Synthesis of Amphiphilic and Red Emissive Carbon Dots as Nanoprobes for Targeted Stimulated Emission Depletion Imaging of Live Cell Plasma Membranes

The cell plasma membrane, serving as the fundamental barrier separating cells from the extracellular environment, is a complex and dynamic structure that is crucial to cell biology. The super-resolution observation of plasma membrane morphology and dynamics in living cells, facilitated by stimulated emission depletion (STED) microscopy, holds significant importance for advancing the understanding of plasma membrane functions. Due to the photobleaching and unclear target, the development of plasma membrane nanoprobes suitable for STED imaging remains challenging.
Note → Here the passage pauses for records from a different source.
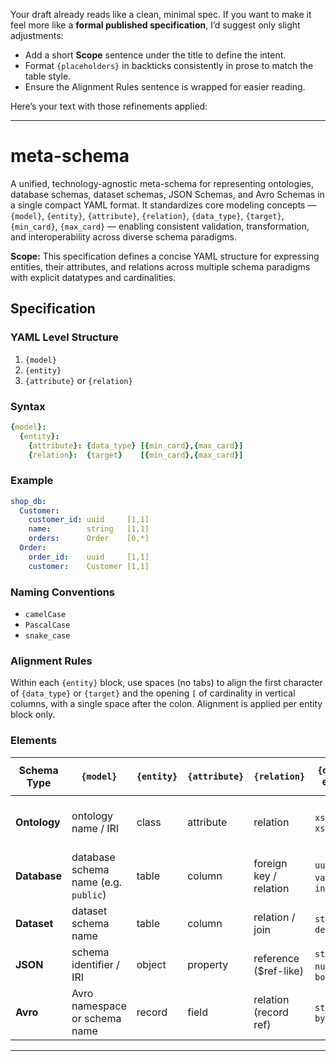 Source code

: Your draft already reads like a clean, minimal spec.
If you want to make it feel more like a **formal published specification**, I’d suggest only slight adjustments:

* Add a short **Scope** sentence under the title to define the intent.
* Format `{placeholders}` in backticks consistently in prose to match the table style.
* Ensure the Alignment Rules sentence is wrapped for easier reading.

Here’s your text with those refinements applied:

---

# meta-schema

A unified, technology-agnostic meta-schema for representing ontologies, database schemas, dataset schemas, JSON Schemas, and Avro Schemas in a single compact YAML format. It standardizes core modeling concepts — `{model}`, `{entity}`, `{attribute}`, `{relation}`, `{data_type}`, `{target}`, `{min_card}`, `{max_card}` — enabling consistent validation, transformation, and interoperability across diverse schema paradigms.

**Scope:** This specification defines a concise YAML structure for expressing entities, their attributes, and relations across multiple schema paradigms with explicit datatypes and cardinalities.

## Specification

### YAML Level Structure

1. `{model}`
2. `{entity}`
3. `{attribute}` or `{relation}`

### Syntax

```yaml
{model}:
  {entity}:
    {attribute}: {data_type} [{min_card},{max_card}]
    {relation}:  {target}    [{min_card},{max_card}]
```

### Example

```yaml
shop_db:
  Customer:
    customer_id: uuid     [1,1]
    name:        string   [1,1]
    orders:      Order    [0,*]
  Order:
    order_id:    uuid     [1,1]
    customer:    Customer [1,1]
```

### Naming Conventions

* `camelCase`
* `PascalCase`
* `snake_case`

### Alignment Rules

Within each `{entity}` block, use spaces (no tabs) to align the first character of `{data_type}` or `{target}` and the opening `[` of cardinality in vertical columns, with a single space after the colon. Alignment is applied per entity block only.

### Elements

| Schema Type  | `{model}`                            | `{entity}` | `{attribute}` | `{relation}`           | `{data_type}` examples        | `{target}` examples      | `{min_card},{max_card}` meaning                                |
| ------------ | ------------------------------------ | ---------- | ------------- | ---------------------- | ----------------------------- | ------------------------ | -------------------------------------------------------------- |
| **Ontology** | ontology name / IRI                  | class      | attribute     | relation               | `xsd:string`, `xsd:dateTime`  | `ex:Person`, `ex:Order`  | Minimum/maximum property occurrences in class definition       |
| **Database** | database schema name (e.g. `public`) | table      | column        | foreign key / relation | `uuid`, `varchar`, `integer`  | `Customer`, `Order`      | Min/max constraint on column value count per row (rarely used) |
| **Dataset**  | dataset schema name                  | table      | column        | relation / join        | `string`, `date`, `decimal`   | `Customer`, `Product`    | Min/max rows linked in relation                                |
| **JSON**     | schema identifier / IRI              | object     | property      | reference (\$ref-like) | `string`, `number`, `boolean` | `#/definitions/Customer` | Min/max items or property occurrences                          |
| **Avro**     | Avro namespace or schema name        | record     | field         | relation (record ref)  | `string`, `long`, `bytes`     | `Customer`, `Order`      | Min/max occurrences in array/field constraints                 |

---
In this study, we present red fluorescent carbon dots (R-CDs) characterized by amphiphilicity and photostability. As carbon-based nanomaterials, R-CDs exhibit the targeting ability of the cell plasma membrane, resulting in a superior imaging signal-to-noise ratio. Furthermore, R-CDs enable STED imaging of plasma membranes in living cells, achieving a resolution enhancement of at least 3-fold compared to confocal imaging. Leveraging the excellent performance of R-CDs, the dynamic behavior of microstructures such as vesicles on the plasma membrane was successfully observed through time-lapse STED imaging under nanoscale. Hence, R-CDs, as fluorescent nanoprobes with good photostability and biocompatibility, demonstrate significant potential for long-term STED imaging of live-cell plasma membranes and the exploration of plasma membrane dynamics.